Task inputs >>

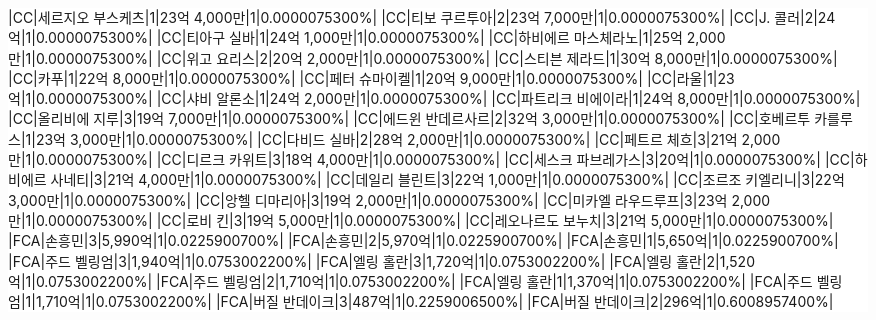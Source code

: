 |CC|세르지오 부스케츠|1|23억 4,000만|1|0.0000075300%|
|CC|티보 쿠르투아|2|23억 7,000만|1|0.0000075300%|
|CC|J. 콜러|2|24억|1|0.0000075300%|
|CC|티아구 실바|1|24억 1,000만|1|0.0000075300%|
|CC|하비에르 마스체라노|1|25억 2,000만|1|0.0000075300%|
|CC|위고 요리스|2|20억 2,000만|1|0.0000075300%|
|CC|스티븐 제라드|1|30억 8,000만|1|0.0000075300%|
|CC|카푸|1|22억 8,000만|1|0.0000075300%|
|CC|페터 슈마이켈|1|20억 9,000만|1|0.0000075300%|
|CC|라울|1|23억|1|0.0000075300%|
|CC|샤비 알론소|1|24억 2,000만|1|0.0000075300%|
|CC|파트리크 비에이라|1|24억 8,000만|1|0.0000075300%|
|CC|올리비에 지루|3|19억 7,000만|1|0.0000075300%|
|CC|에드윈 반데르사르|2|32억 3,000만|1|0.0000075300%|
|CC|호베르투 카를루스|1|23억 3,000만|1|0.0000075300%|
|CC|다비드 실바|2|28억 2,000만|1|0.0000075300%|
|CC|페트르 체흐|3|21억 2,000만|1|0.0000075300%|
|CC|디르크 카위트|3|18억 4,000만|1|0.0000075300%|
|CC|세스크 파브레가스|3|20억|1|0.0000075300%|
|CC|하비에르 사네티|3|21억 4,000만|1|0.0000075300%|
|CC|데일리 블린트|3|22억 1,000만|1|0.0000075300%|
|CC|조르조 키엘리니|3|22억 3,000만|1|0.0000075300%|
|CC|앙헬 디마리아|3|19억 2,000만|1|0.0000075300%|
|CC|미카엘 라우드루프|3|23억 2,000만|1|0.0000075300%|
|CC|로비 킨|3|19억 5,000만|1|0.0000075300%|
|CC|레오나르도 보누치|3|21억 5,000만|1|0.0000075300%|
|FCA|손흥민|3|5,990억|1|0.0225900700%|
|FCA|손흥민|2|5,970억|1|0.0225900700%|
|FCA|손흥민|1|5,650억|1|0.0225900700%|
|FCA|주드 벨링엄|3|1,940억|1|0.0753002200%|
|FCA|엘링 홀란|3|1,720억|1|0.0753002200%|
|FCA|엘링 홀란|2|1,520억|1|0.0753002200%|
|FCA|주드 벨링엄|2|1,710억|1|0.0753002200%|
|FCA|엘링 홀란|1|1,370억|1|0.0753002200%|
|FCA|주드 벨링엄|1|1,710억|1|0.0753002200%|
|FCA|버질 반데이크|3|487억|1|0.2259006500%|
|FCA|버질 반데이크|2|296억|1|0.6008957400%|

About this task >>
Please restate the whole listing exactly, without any of its pictures.

Result >>
Source code

: |CC|세르지오 부스케츠|1|23억 4,000만|1|0.0000075300%|
|CC|티보 쿠르투아|2|23억 7,000만|1|0.0000075300%|
|CC|J. 콜러|2|24억|1|0.0000075300%|
|CC|티아구 실바|1|24억 1,000만|1|0.0000075300%|
|CC|하비에르 마스체라노|1|25억 2,000만|1|0.0000075300%|
|CC|위고 요리스|2|20억 2,000만|1|0.0000075300%|
|CC|스티븐 제라드|1|30억 8,000만|1|0.0000075300%|
|CC|카푸|1|22억 8,000만|1|0.0000075300%|
|CC|페터 슈마이켈|1|20억 9,000만|1|0.0000075300%|
|CC|라울|1|23억|1|0.0000075300%|
|CC|샤비 알론소|1|24억 2,000만|1|0.0000075300%|
|CC|파트리크 비에이라|1|24억 8,000만|1|0.0000075300%|
|CC|올리비에 지루|3|19억 7,000만|1|0.0000075300%|
|CC|에드윈 반데르사르|2|32억 3,000만|1|0.0000075300%|
|CC|호베르투 카를루스|1|23억 3,000만|1|0.0000075300%|
|CC|다비드 실바|2|28억 2,000만|1|0.0000075300%|
|CC|페트르 체흐|3|21억 2,000만|1|0.0000075300%|
|CC|디르크 카위트|3|18억 4,000만|1|0.0000075300%|
|CC|세스크 파브레가스|3|20억|1|0.0000075300%|
|CC|하비에르 사네티|3|21억 4,000만|1|0.0000075300%|
|CC|데일리 블린트|3|22억 1,000만|1|0.0000075300%|
|CC|조르조 키엘리니|3|22억 3,000만|1|0.0000075300%|
|CC|앙헬 디마리아|3|19억 2,000만|1|0.0000075300%|
|CC|미카엘 라우드루프|3|23억 2,000만|1|0.0000075300%|
|CC|로비 킨|3|19억 5,000만|1|0.0000075300%|
|CC|레오나르도 보누치|3|21억 5,000만|1|0.0000075300%|
|FCA|손흥민|3|5,990억|1|0.0225900700%|
|FCA|손흥민|2|5,970억|1|0.0225900700%|
|FCA|손흥민|1|5,650억|1|0.0225900700%|
|FCA|주드 벨링엄|3|1,940억|1|0.0753002200%|
|FCA|엘링 홀란|3|1,720억|1|0.0753002200%|
|FCA|엘링 홀란|2|1,520억|1|0.0753002200%|
|FCA|주드 벨링엄|2|1,710억|1|0.0753002200%|
|FCA|엘링 홀란|1|1,370억|1|0.0753002200%|
|FCA|주드 벨링엄|1|1,710억|1|0.0753002200%|
|FCA|버질 반데이크|3|487억|1|0.2259006500%|
|FCA|버질 반데이크|2|296억|1|0.6008957400%|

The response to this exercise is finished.